* TASK INSTRUCTIONS:
Repeat all entries below exactly as shown.

* THE RECORDS:
╭──
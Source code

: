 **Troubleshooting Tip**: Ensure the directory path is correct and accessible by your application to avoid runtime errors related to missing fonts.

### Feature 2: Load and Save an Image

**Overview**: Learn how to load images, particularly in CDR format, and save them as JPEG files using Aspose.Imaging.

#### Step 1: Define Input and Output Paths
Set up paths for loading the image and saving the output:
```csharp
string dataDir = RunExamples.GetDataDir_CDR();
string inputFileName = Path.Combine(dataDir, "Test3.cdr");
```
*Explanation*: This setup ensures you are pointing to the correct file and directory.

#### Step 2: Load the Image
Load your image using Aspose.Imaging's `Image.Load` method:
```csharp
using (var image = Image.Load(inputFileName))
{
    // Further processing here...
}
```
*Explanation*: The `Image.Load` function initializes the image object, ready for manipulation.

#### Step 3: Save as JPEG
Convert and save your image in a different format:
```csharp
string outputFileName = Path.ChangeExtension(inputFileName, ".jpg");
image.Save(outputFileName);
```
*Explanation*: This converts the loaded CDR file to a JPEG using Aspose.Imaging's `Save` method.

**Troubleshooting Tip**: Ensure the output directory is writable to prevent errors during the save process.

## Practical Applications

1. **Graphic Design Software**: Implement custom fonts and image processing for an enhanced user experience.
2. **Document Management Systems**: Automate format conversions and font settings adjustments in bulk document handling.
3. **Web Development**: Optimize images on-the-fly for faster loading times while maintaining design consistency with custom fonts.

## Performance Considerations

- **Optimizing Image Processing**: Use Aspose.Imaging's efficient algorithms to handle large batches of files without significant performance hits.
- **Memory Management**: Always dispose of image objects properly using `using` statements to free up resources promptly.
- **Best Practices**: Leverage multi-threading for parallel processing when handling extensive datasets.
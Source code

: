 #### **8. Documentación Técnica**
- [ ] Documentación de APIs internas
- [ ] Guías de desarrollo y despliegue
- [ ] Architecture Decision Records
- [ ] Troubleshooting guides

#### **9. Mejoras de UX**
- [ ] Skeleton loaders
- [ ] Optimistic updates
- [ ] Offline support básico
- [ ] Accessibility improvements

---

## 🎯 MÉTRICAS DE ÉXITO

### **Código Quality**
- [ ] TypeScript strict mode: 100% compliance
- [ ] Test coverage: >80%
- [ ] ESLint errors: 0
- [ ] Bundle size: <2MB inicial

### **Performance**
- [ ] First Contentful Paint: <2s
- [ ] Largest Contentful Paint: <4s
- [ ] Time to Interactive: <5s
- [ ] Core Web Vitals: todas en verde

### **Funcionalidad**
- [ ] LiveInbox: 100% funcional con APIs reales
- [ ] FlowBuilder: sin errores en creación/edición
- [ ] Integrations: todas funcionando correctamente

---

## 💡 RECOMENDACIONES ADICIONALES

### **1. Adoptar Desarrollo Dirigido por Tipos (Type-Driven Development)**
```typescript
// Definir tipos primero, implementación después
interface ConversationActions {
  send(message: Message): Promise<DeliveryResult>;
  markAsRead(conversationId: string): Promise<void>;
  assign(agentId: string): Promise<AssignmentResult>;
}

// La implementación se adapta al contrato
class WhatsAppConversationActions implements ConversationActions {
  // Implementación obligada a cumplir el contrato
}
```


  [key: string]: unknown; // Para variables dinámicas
╰──
* RESULT OF THIS TASK:
Source code

: **Troubleshooting Tip**: Ensure the directory path is correct and accessible by your application to avoid runtime errors related to missing fonts.

### Feature 2: Load and Save an Image

**Overview**: Learn how to load images, particularly in CDR format, and save them as JPEG files using Aspose.Imaging.

#### Step 1: Define Input and Output Paths
Set up paths for loading the image and saving the output:
```csharp
string dataDir = RunExamples.GetDataDir_CDR();
string inputFileName = Path.Combine(dataDir, "Test3.cdr");
```
*Explanation*: This setup ensures you are pointing to the correct file and directory.

#### Step 2: Load the Image
Load your image using Aspose.Imaging's `Image.Load` method:
```csharp
using (var image = Image.Load(inputFileName))
{
    // Further processing here...
}
```
*Explanation*: The `Image.Load` function initializes the image object, ready for manipulation.

#### Step 3: Save as JPEG
Convert and save your image in a different format:
```csharp
string outputFileName = Path.ChangeExtension(inputFileName, ".jpg");
image.Save(outputFileName);
```
*Explanation*: This converts the loaded CDR file to a JPEG using Aspose.Imaging's `Save` method.

**Troubleshooting Tip**: Ensure the output directory is writable to prevent errors during the save process.

## Practical Applications

1. **Graphic Design Software**: Implement custom fonts and image processing for an enhanced user experience.
2. **Document Management Systems**: Automate format conversions and font settings adjustments in bulk document handling.
3. **Web Development**: Optimize images on-the-fly for faster loading times while maintaining design consistency with custom fonts.

## Performance Considerations

- **Optimizing Image Processing**: Use Aspose.Imaging's efficient algorithms to handle large batches of files without significant performance hits.
- **Memory Management**: Always dispose of image objects properly using `using` statements to free up resources promptly.
- **Best Practices**: Leverage multi-threading for parallel processing when handling extensive datasets.
Source code

: #### **8. Documentación Técnica**
- [ ] Documentación de APIs internas
- [ ] Guías de desarrollo y despliegue
- [ ] Architecture Decision Records
- [ ] Troubleshooting guides

#### **9. Mejoras de UX**
- [ ] Skeleton loaders
- [ ] Optimistic updates
- [ ] Offline support básico
- [ ] Accessibility improvements

---

## 🎯 MÉTRICAS DE ÉXITO

### **Código Quality**
- [ ] TypeScript strict mode: 100% compliance
- [ ] Test coverage: >80%
- [ ] ESLint errors: 0
- [ ] Bundle size: <2MB inicial

### **Performance**
- [ ] First Contentful Paint: <2s
- [ ] Largest Contentful Paint: <4s
- [ ] Time to Interactive: <5s
- [ ] Core Web Vitals: todas en verde

### **Funcionalidad**
- [ ] LiveInbox: 100% funcional con APIs reales
- [ ] FlowBuilder: sin errores en creación/edición
- [ ] Integrations: todas funcionando correctamente

---

## 💡 RECOMENDACIONES ADICIONALES

### **1. Adoptar Desarrollo Dirigido por Tipos (Type-Driven Development)**
```typescript
// Definir tipos primero, implementación después
interface ConversationActions {
  send(message: Message): Promise<DeliveryResult>;
  markAsRead(conversationId: string): Promise<void>;
  assign(agentId: string): Promise<AssignmentResult>;
}

// La implementación se adapta al contrato
class WhatsAppConversationActions implements ConversationActions {
  // Implementación obligada a cumplir el contrato
}
```


  [key: string]: unknown; // Para variables dinámicas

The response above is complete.